Understandably, it has become an increasingly hostile or apatic environment over the years. If one checks questions from 10 years ago or so, one generally sees people eager to help one another.

Now they often expect you to have searched through possibly thousands of questions before you ask one, and immediately accuse you if you missed some – which is unfair, because a non-expert can often miss the connection between two questions phrased slightly differently.

On top of that, some of those questions and their answers are years old, so one wonders if their answers still apply. Often they don't. But again it feels like you're expected to know whether they still apply, as if you were an expert.

Of course it isn't all like that, there are still kind and helpful people there. It's just a statistical trend.

Possibly the site should implement an archival policy, where questions and answers are deleted or archived after a couple of years or so.

[–] tburkhol@beehaw.org 41 points 1 year ago (1 children)

human nature remembers negative experiences much better than positive, so it only takes like 5% assholes before it feels like everyone is toxic.

[–] pglpm@lemmy.ca 11 points 1 year ago

True that! and a change from 2% to 5% may feel much larger than that.

[–] Barbarian772@feddit.de 33 points 1 year ago

The worst is when you actually read all that questions and clearly stated how they don't apply and that you already tried them and a mod is still closing your question as a duplicate.

[–] Sabata11792@kbin.social 25 points 1 year ago (2 children)

I can't wait to read gems like "Answered 12/21/2005 you moron. Learn to search the website. No, I wont link it for you, this is not a Q&A website".

[–] HarkMahlberg@kbin.social 17 points 1 year ago (1 children)

Answers from 2005 that may not be remotely relevant anymore, especially if a language has seen major updates in the TWENTY YEARS since!

[–] chunkystyles@sopuli.xyz 10 points 1 year ago

More important for frameworks than languages, IMO. Frameworks change drastically in the span of 5-10 years.
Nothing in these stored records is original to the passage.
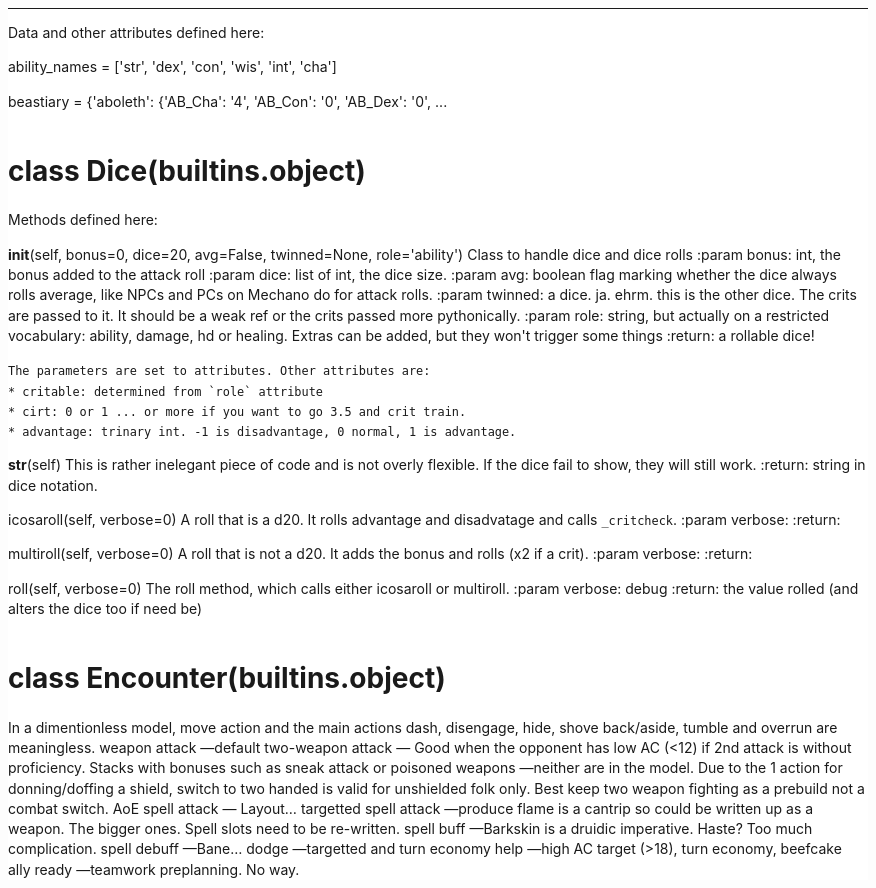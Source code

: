----------------------------------------------------------------------
Data and other attributes defined here:

ability_names = ['str', 'dex', 'con', 'wis', 'int', 'cha']

beastiary = {'aboleth': {'AB_Cha': '4', 'AB_Con': '0', 'AB_Dex': '0', ...
    
# class Dice(builtins.object)
Methods defined here:

__init__(self, bonus=0, dice=20, avg=False, twinned=None, role='ability')
    Class to handle dice and dice rolls
    :param bonus: int, the bonus added to the attack roll
    :param dice: list of int, the dice size.
    :param avg: boolean flag marking whether the dice always rolls average, like NPCs and PCs on Mechano do for attack rolls.
    :param twinned: a dice. ja. ehrm. this is the other dice. The crits are passed to it. It should be a weak ref or the crits passed more pythonically.
    :param role: string, but actually on a restricted vocabulary: ability, damage, hd or healing. Extras can be added, but they won't trigger some things
    :return: a rollable dice!
    
    The parameters are set to attributes. Other attributes are:
    * critable: determined from `role` attribute
    * cirt: 0 or 1 ... or more if you want to go 3.5 and crit train.
    * advantage: trinary int. -1 is disadvantage, 0 normal, 1 is advantage.

__str__(self)
    This is rather inelegant piece of code and is not overly flexible. If the dice fail to show, they will still work.
    :return: string in dice notation.

icosaroll(self, verbose=0)
    A roll that is a d20. It rolls advantage and disadvatage and calls `_critcheck`.
    :param verbose:
    :return:

multiroll(self, verbose=0)
    A roll that is not a d20. It adds the bonus and rolls (x2 if a crit).
    :param verbose:
    :return:

roll(self, verbose=0)
    The roll method, which calls either icosaroll or multiroll.
    :param verbose: debug
    :return: the value rolled (and alters the dice too if need be)
    
# class Encounter(builtins.object)
In a dimentionless model, move action and the main actions dash, disengage, hide, shove back/aside, tumble and overrun are meaningless.
weapon attack —default
two-weapon attack —
    Good when the opponent has low AC (<12) if 2nd attack is without proficiency.
    Stacks with bonuses such as sneak attack or poisoned weapons —neither are in the model.
    Due to the 1 action for donning/doffing a shield, switch to two handed is valid for unshielded folk only.
    Best keep two weapon fighting as a prebuild not a combat switch.
AoE spell attack — Layout…
targetted spell attack —produce flame is a cantrip so could be written up as a weapon. The bigger ones. Spell slots need to be re-written.
spell buff —Barkskin is a druidic imperative. Haste? Too much complication.
spell debuff —Bane…
dodge —targetted and turn economy
help —high AC target (>18), turn economy, beefcake ally
ready —teamwork preplanning. No way.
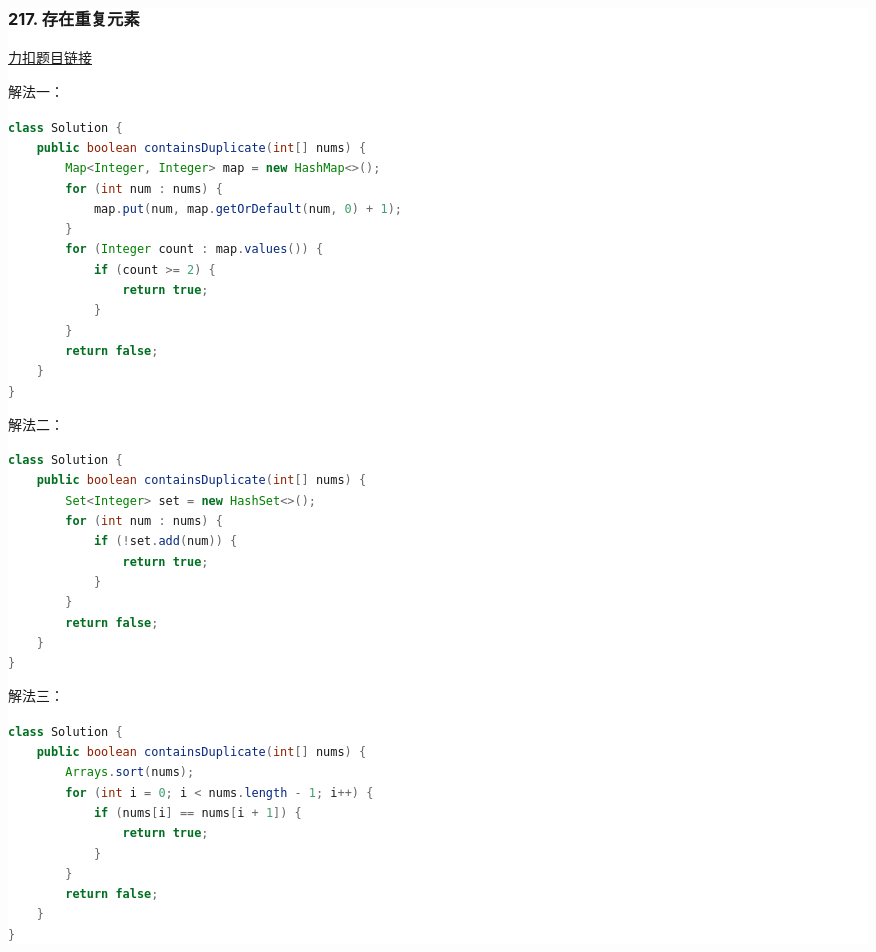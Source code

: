 ### 217. 存在重复元素

[力扣题目链接](https://leetcode.cn/problems/contains-duplicate)

解法一：

```java
class Solution {
    public boolean containsDuplicate(int[] nums) {
        Map<Integer, Integer> map = new HashMap<>();
        for (int num : nums) {
            map.put(num, map.getOrDefault(num, 0) + 1);
        }
        for (Integer count : map.values()) {
            if (count >= 2) {
                return true;
            }
        }
        return false;
    }
}
```

解法二：

```java
class Solution {
    public boolean containsDuplicate(int[] nums) {
        Set<Integer> set = new HashSet<>();
        for (int num : nums) {
            if (!set.add(num)) {
                return true;
            }
        }
        return false;
    }
}
```

解法三：

```java
class Solution {
    public boolean containsDuplicate(int[] nums) {
        Arrays.sort(nums);
        for (int i = 0; i < nums.length - 1; i++) {
            if (nums[i] == nums[i + 1]) {
                return true;
            }
        }
        return false;
    }
}
```
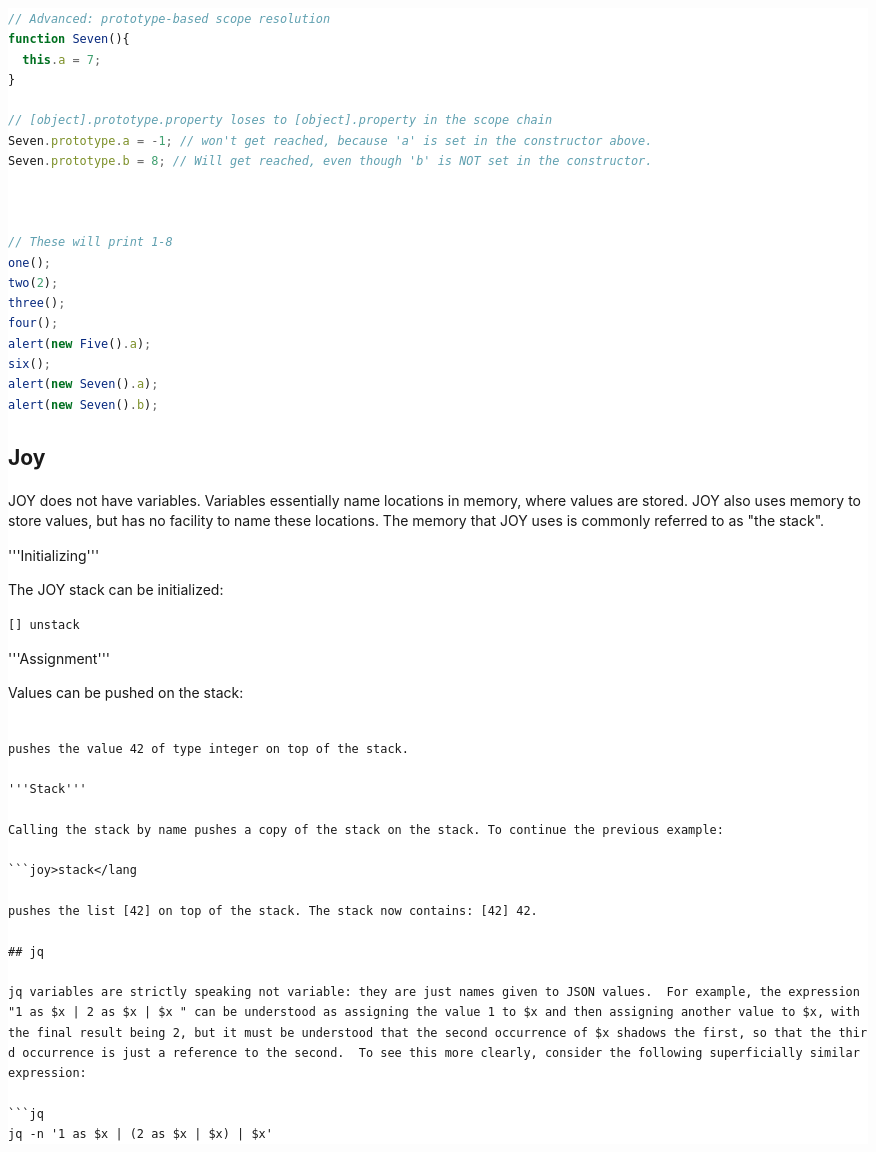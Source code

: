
 ```javascript
// Advanced: prototype-based scope resolution
function Seven(){
  this.a = 7;
}

// [object].prototype.property loses to [object].property in the scope chain
Seven.prototype.a = -1; // won't get reached, because 'a' is set in the constructor above.
Seven.prototype.b = 8; // Will get reached, even though 'b' is NOT set in the constructor.



// These will print 1-8
one();
two(2);
three();
four();
alert(new Five().a);
six();
alert(new Seven().a);
alert(new Seven().b);
```
</div>

## Joy

JOY does not have variables. Variables essentially name locations in memory, where values are stored. JOY also uses memory to store values, but has no facility to name these locations. The memory that JOY uses is commonly referred to as "the stack".

'''Initializing'''

The JOY stack can be initialized:

```joy
[] unstack
```


'''Assignment'''

Values can be pushed on the stack:

```joy>42</lang

pushes the value 42 of type integer on top of the stack.

'''Stack'''

Calling the stack by name pushes a copy of the stack on the stack. To continue the previous example:

```joy>stack</lang

pushes the list [42] on top of the stack. The stack now contains: [42] 42.

## jq

jq variables are strictly speaking not variable: they are just names given to JSON values.  For example, the expression "1 as $x | 2 as $x | $x " can be understood as assigning the value 1 to $x and then assigning another value to $x, with the final result being 2, but it must be understood that the second occurrence of $x shadows the first, so that the third occurrence is just a reference to the second.  To see this more clearly, consider the following superficially similar expression:

```jq
jq -n '1 as $x | (2 as $x | $x) | $x'
```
[–] pglpm@lemmy.ca 2 points 1 year ago
[–] JackbyDev@programming.dev 2 points 1 year ago

No, they shouldn't be archived. I say that because technology can change. At some point they added a new sort method which favors more recent upvotes and it helps more recent answers show above old ones with more votes. This can happen on very old posts where everyone else might not use the site anymore. We shouldn't expect the original asker to switch the accepted answer potentially years down the line.

There's plenty of things wrong with SE and their community but I don't think this is one that needs to change.